# Open Team Exercise: Predicting House Prices

![](graphics/house-for-sale-sign.jpg)

In this exercise, we are going to build another predictive model using machine learning. Our goal is to predict real estate prices, given various attributes of the building.  The main difference to our previous example is that the target variable we are interested in, the sale price, is now a continuous range of values rather than a discrete set of classes. Time to recall the concepts of **classification** and **regression**:

## Classification vs Regression

We speak of **classification** if the model outputs a _categorical_ variable, i.e. assigns labels to data points that divide them into groups.
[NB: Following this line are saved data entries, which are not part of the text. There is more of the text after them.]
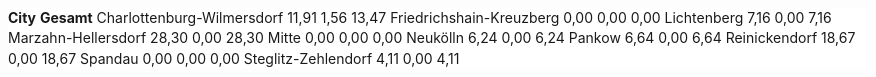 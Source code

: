 <td width="43"><strong>City</strong></td>
<td width="81"><strong>Gesamt</strong></td>
</tr>
<tr>
<td width="233">Charlottenburg-Wilmersdorf</td>
<td width="125">11,91</td>
<td width="43">1,56</td>
<td width="81">13,47</td>
</tr>
<tr>
<td width="233">Friedrichshain-Kreuzberg</td>
<td width="125">0,00</td>
<td width="43">0,00</td>
<td width="81">0,00</td>
</tr>
<tr>
<td width="233">Lichtenberg</td>
<td width="125">7,16</td>
<td width="43">0,00</td>
<td width="81">7,16</td>
</tr>
<tr>
<td width="233">Marzahn-Hellersdorf</td>
<td width="125">28,30</td>
<td width="43">0,00</td>
<td width="81">28,30</td>
</tr>
<tr>
<td width="233">Mitte</td>
<td width="125">0,00</td>
<td width="43">0,00</td>
<td width="81">0,00</td>
</tr>
<tr>
<td width="233">Neukölln</td>
<td width="125">6,24</td>
<td width="43">0,00</td>
<td width="81">6,24</td>
</tr>
<tr>
<td width="233">Pankow</td>
<td width="125">6,64</td>
<td width="43">0,00</td>
<td width="81">6,64</td>
</tr>
<tr>
<td width="233">Reinickendorf</td>
<td width="125">18,67</td>
<td width="43">0,00</td>
<td width="81">18,67</td>
</tr>
<tr>
<td width="233">Spandau</td>
<td width="125">0,00</td>
<td width="43">0,00</td>
<td width="81">0,00</td>
</tr>
<tr>
<td width="233">Steglitz-Zehlendorf</td>
<td width="125">4,11</td>
<td width="43">0,00</td>
<td width="81">4,11</td>
</tr>
<tr>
The machine learning algorithm often performs this task by creating and optimizing a **decision boundary** in the feature space that separates classes. (The previous chapter introduced an example of a predictive classification model.)

We speak of **regression** if the target variable is a _continuous_ value. This is the task of [📓fitting](../stats/stats-fitting-short.ipynb) a function to the data points so that it enables prediction.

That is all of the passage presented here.